(SUPPLIED MATERIAL Opens)

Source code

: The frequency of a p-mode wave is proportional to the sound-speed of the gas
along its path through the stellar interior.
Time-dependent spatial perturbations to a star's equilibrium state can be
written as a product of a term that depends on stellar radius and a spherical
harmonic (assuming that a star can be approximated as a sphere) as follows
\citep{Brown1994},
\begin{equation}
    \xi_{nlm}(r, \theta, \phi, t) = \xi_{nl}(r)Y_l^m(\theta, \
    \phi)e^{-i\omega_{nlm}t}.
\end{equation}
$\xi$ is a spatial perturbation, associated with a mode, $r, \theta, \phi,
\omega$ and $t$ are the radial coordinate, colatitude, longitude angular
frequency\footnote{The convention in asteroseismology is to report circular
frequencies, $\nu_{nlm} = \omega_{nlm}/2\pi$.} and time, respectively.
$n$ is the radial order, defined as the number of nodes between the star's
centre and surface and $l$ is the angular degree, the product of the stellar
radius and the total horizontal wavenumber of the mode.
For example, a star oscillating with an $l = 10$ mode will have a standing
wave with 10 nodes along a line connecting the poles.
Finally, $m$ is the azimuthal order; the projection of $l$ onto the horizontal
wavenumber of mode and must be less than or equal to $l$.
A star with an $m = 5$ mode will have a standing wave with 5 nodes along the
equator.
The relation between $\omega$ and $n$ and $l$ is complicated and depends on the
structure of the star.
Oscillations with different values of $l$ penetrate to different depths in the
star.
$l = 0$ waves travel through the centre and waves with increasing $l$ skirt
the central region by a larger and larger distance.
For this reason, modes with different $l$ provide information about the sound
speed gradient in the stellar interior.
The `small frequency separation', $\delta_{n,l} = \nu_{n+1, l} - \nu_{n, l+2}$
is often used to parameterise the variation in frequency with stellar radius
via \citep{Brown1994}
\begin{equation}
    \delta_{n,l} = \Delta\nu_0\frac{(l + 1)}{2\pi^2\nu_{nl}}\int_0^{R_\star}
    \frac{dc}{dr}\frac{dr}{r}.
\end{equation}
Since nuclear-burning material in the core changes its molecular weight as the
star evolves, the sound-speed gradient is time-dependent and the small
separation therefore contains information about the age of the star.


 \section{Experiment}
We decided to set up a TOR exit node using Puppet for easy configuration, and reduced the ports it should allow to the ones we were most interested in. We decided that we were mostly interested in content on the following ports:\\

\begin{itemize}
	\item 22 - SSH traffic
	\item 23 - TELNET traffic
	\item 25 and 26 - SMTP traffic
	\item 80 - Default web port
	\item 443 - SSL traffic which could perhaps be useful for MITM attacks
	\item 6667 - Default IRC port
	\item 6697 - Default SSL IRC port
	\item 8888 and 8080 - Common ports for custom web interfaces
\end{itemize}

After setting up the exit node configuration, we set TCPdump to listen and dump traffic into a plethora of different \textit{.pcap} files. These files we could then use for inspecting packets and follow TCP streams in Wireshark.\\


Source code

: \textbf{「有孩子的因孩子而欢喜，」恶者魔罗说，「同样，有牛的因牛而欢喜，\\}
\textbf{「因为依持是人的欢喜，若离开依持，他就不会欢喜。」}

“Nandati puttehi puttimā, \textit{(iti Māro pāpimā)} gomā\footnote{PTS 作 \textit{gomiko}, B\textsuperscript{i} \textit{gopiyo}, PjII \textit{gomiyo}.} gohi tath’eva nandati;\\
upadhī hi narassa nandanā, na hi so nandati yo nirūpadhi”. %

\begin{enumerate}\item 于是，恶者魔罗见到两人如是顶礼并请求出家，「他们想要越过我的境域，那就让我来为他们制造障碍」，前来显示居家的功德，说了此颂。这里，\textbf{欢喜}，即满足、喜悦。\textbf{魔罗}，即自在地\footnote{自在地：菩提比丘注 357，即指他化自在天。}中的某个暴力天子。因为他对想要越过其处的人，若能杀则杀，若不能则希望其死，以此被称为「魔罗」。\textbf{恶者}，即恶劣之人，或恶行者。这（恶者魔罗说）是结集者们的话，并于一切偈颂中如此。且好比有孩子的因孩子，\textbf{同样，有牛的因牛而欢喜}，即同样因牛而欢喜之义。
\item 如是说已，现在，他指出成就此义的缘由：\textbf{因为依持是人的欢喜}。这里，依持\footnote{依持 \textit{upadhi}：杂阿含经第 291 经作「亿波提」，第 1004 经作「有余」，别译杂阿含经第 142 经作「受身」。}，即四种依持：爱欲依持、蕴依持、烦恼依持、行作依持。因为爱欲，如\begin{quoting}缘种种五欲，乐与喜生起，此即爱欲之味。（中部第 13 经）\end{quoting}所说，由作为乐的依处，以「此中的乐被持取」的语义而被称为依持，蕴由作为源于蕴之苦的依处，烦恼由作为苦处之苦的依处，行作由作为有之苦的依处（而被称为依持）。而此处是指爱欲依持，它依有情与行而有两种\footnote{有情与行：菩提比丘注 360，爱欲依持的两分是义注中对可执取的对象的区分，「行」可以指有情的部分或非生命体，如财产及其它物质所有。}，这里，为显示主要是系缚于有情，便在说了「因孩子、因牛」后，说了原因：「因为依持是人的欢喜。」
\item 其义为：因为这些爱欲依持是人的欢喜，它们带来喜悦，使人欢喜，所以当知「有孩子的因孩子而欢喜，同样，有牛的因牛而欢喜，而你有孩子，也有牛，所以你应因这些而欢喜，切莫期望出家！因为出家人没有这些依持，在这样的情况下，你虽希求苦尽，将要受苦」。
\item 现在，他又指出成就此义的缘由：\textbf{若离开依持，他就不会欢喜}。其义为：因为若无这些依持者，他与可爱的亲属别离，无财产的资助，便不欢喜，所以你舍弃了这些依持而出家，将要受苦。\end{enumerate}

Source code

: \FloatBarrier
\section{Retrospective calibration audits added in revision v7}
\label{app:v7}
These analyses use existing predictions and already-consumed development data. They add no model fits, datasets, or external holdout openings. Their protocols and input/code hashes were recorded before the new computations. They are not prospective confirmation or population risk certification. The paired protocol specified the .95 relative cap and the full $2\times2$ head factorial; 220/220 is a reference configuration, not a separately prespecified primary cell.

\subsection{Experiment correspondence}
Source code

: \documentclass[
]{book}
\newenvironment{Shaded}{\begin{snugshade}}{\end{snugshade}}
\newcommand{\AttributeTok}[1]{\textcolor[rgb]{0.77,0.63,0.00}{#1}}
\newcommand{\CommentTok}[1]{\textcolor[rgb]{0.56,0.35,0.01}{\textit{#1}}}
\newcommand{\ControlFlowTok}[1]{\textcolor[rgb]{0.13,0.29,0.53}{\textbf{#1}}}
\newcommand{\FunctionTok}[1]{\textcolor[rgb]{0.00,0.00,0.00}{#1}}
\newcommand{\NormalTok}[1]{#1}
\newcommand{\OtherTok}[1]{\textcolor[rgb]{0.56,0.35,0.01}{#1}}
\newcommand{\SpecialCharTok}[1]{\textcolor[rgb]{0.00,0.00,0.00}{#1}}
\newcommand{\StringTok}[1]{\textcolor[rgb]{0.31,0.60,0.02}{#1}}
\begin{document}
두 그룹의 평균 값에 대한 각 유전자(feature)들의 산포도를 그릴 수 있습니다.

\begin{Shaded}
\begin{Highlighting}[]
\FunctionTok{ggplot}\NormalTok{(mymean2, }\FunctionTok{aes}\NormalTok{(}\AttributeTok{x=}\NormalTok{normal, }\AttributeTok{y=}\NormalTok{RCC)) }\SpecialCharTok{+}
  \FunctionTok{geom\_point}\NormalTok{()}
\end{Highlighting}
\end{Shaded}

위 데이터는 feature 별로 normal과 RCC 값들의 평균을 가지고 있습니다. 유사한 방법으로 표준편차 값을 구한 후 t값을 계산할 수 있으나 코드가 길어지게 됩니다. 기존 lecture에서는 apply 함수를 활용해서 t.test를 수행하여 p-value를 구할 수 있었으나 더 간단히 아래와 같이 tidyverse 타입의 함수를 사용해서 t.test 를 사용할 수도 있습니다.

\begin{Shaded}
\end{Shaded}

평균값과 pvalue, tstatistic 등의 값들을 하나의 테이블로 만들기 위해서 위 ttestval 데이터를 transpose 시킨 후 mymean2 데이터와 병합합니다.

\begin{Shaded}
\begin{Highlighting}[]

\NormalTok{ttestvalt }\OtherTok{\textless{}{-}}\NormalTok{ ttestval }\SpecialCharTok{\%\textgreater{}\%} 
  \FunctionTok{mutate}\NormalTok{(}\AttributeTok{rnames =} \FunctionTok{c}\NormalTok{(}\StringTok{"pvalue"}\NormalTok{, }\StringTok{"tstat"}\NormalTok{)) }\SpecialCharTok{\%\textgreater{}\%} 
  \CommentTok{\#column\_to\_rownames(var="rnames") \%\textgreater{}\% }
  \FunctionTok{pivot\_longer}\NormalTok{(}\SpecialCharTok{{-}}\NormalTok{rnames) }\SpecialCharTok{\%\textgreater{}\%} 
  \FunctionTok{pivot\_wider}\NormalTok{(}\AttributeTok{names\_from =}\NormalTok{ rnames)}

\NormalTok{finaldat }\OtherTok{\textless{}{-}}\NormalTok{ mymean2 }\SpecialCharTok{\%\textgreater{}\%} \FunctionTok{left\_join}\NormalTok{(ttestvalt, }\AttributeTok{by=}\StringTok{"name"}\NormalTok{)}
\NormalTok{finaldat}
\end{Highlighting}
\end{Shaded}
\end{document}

(SUPPLIED MATERIAL Closes)

→ **WHAT THE EXERCISE ASKS**:
Beginning at the first line of the data above, retype each line until you reach the line containing "radius and the", and include that one too. Add nothing else.

→ **TASK OUTPUT**:
Source code

: The frequency of a p-mode wave is proportional to the sound-speed of the gas
along its path through the stellar interior.
Time-dependent spatial perturbations to a star's equilibrium state can be
written as a product of a term that depends on stellar radius and a spherical
harmonic (assuming that a star can be approximated as a sphere) as follows
\citep{Brown1994},
\begin{equation}
    \xi_{nlm}(r, \theta, \phi, t) = \xi_{nl}(r)Y_l^m(\theta, \
    \phi)e^{-i\omega_{nlm}t}.
\end{equation}
$\xi$ is a spatial perturbation, associated with a mode, $r, \theta, \phi,
\omega$ and $t$ are the radial coordinate, colatitude, longitude angular
frequency\footnote{The convention in asteroseismology is to report circular
frequencies, $\nu_{nlm} = \omega_{nlm}/2\pi$.} and time, respectively.
$n$ is the radial order, defined as the number of nodes between the star's
centre and surface and $l$ is the angular degree, the product of the stellar
radius and the total horizontal wavenumber of the mode.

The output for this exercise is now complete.